Something we’re continually advocating for within medical education and health science buildings—and across higher education campuses—is dedicated space for mental health wellness. This could include space for meditation or respite or clinics for counseling services.

 

The rooftop at Kaiser Permanente’s Bernard J. Tyson School of Medicine is filled with amenity spaces for students to rest, relax and recharge, including areas for meditation, socializing, exercise and outdoor learning.

 

The pressures and stress that come with medical school can have a major impact on students’ mental health and wellness. The spaces we design must function as preventative tools to help diminish the potential for burnout and exhaustion.

 

6. Academic medical centers are the classroom of the future, again!

We’re designing health sciences and medical education buildings that offer plenty of space for hands-on training that also improves the health of the surrounding community. Malcolm X College in Chicago and the new Health Sciences Hub at D’Youville College both house clinics to provide healthcare services to the community.

But what if we bypassed the classroom and went straight to the care facility? What if all first-year students entered the hospital on day one?
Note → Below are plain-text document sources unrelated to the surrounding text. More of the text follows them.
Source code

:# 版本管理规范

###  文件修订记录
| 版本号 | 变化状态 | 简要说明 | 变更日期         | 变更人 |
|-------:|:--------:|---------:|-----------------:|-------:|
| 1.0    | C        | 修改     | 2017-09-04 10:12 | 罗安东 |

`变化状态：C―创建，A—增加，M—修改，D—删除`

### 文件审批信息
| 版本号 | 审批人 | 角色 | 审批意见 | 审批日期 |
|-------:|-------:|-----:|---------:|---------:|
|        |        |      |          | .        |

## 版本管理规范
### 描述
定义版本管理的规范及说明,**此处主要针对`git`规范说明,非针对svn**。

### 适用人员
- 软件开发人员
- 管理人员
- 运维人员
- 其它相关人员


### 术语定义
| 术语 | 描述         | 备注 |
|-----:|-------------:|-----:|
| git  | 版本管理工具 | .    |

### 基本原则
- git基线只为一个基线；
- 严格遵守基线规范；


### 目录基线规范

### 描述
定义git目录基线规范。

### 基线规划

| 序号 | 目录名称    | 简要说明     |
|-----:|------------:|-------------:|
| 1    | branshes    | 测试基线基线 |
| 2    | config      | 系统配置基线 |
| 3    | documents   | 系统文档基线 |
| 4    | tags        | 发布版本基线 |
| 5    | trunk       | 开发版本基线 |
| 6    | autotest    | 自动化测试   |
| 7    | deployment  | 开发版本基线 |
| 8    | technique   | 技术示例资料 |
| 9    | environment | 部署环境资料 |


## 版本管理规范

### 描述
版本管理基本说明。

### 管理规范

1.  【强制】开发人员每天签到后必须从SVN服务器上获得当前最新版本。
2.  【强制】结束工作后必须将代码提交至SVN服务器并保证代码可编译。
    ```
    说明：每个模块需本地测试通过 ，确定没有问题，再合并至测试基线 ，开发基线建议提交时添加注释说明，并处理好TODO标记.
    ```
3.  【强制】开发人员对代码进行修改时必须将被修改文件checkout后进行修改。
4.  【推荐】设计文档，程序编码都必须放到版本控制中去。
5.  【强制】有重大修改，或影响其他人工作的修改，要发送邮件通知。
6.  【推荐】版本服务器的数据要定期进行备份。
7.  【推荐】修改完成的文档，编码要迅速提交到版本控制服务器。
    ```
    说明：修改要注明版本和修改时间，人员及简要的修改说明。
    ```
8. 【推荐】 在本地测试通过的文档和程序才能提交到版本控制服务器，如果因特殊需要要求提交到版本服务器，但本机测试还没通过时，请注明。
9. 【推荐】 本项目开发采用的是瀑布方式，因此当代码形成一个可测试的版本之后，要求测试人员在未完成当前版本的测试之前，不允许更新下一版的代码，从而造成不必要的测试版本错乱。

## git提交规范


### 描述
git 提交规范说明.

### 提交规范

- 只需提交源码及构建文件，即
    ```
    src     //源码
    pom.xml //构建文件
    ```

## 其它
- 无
Lectures and learning could take place off-site; simulation centers could be expanded and classrooms could be inserted into hospital buildings to allow for discussion and debriefs. Hospitals are the ultimate classrooms—let’s start there.

 

A teaching institution affiliated with the Université de Montréal, the Centre Hospitalier de l’Université de Montréal is the largest new healthcare development in North America. It was designed to seamlessly merge education, research and healthcare.

 

With the large investments higher education institutions are making in the medical education and health sciences fields, now is the time to push boundaries and think bigger. Let’s get creative about the teaching, learning and training environments we create—and prepare students to be the best providers possible.